Saved entries:
=== Section Start ===

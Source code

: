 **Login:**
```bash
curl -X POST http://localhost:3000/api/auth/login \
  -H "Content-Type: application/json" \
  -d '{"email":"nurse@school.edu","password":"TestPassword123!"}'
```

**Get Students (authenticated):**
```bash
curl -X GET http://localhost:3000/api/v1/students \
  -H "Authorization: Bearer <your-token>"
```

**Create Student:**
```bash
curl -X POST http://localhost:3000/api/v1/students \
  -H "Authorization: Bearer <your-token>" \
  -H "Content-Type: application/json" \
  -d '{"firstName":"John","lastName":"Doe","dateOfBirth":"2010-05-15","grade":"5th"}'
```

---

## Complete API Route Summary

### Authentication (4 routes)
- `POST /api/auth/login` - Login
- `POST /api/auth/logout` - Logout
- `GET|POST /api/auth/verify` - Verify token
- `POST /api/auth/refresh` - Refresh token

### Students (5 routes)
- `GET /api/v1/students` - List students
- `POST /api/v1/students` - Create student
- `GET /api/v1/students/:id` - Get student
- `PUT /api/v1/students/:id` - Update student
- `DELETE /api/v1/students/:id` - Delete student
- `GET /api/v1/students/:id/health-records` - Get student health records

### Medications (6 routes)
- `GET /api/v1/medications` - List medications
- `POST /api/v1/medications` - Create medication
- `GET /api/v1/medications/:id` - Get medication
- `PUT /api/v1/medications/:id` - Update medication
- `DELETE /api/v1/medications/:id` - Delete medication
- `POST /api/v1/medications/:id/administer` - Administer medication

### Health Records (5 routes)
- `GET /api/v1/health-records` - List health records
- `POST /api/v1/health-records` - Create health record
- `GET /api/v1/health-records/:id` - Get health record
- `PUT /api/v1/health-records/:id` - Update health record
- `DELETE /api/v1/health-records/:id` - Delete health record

=== Section End ===

- WHAT YOU HAVE TO DO
The entries above must be returned in full, exactly as shown.

- SOLUTION TO THE EXERCISE
Source code

: **Login:**
```bash
curl -X POST http://localhost:3000/api/auth/login \
  -H "Content-Type: application/json" \
  -d '{"email":"nurse@school.edu","password":"TestPassword123!"}'
```

**Get Students (authenticated):**
```bash
curl -X GET http://localhost:3000/api/v1/students \
  -H "Authorization: Bearer <your-token>"
```

**Create Student:**
```bash
curl -X POST http://localhost:3000/api/v1/students \
  -H "Authorization: Bearer <your-token>" \
  -H "Content-Type: application/json" \
  -d '{"firstName":"John","lastName":"Doe","dateOfBirth":"2010-05-15","grade":"5th"}'
```

---

## Complete API Route Summary

### Authentication (4 routes)
- `POST /api/auth/login` - Login
- `POST /api/auth/logout` - Logout
- `GET|POST /api/auth/verify` - Verify token
- `POST /api/auth/refresh` - Refresh token

### Students (5 routes)
- `GET /api/v1/students` - List students
- `POST /api/v1/students` - Create student
- `GET /api/v1/students/:id` - Get student
- `PUT /api/v1/students/:id` - Update student
- `DELETE /api/v1/students/:id` - Delete student
- `GET /api/v1/students/:id/health-records` - Get student health records

### Medications (6 routes)
- `GET /api/v1/medications` - List medications
- `POST /api/v1/medications` - Create medication
- `GET /api/v1/medications/:id` - Get medication
- `PUT /api/v1/medications/:id` - Update medication
- `DELETE /api/v1/medications/:id` - Delete medication
- `POST /api/v1/medications/:id/administer` - Administer medication

### Health Records (5 routes)
- `GET /api/v1/health-records` - List health records
- `POST /api/v1/health-records` - Create health record
- `GET /api/v1/health-records/:id` - Get health record
- `PUT /api/v1/health-records/:id` - Update health record
- `DELETE /api/v1/health-records/:id` - Delete health record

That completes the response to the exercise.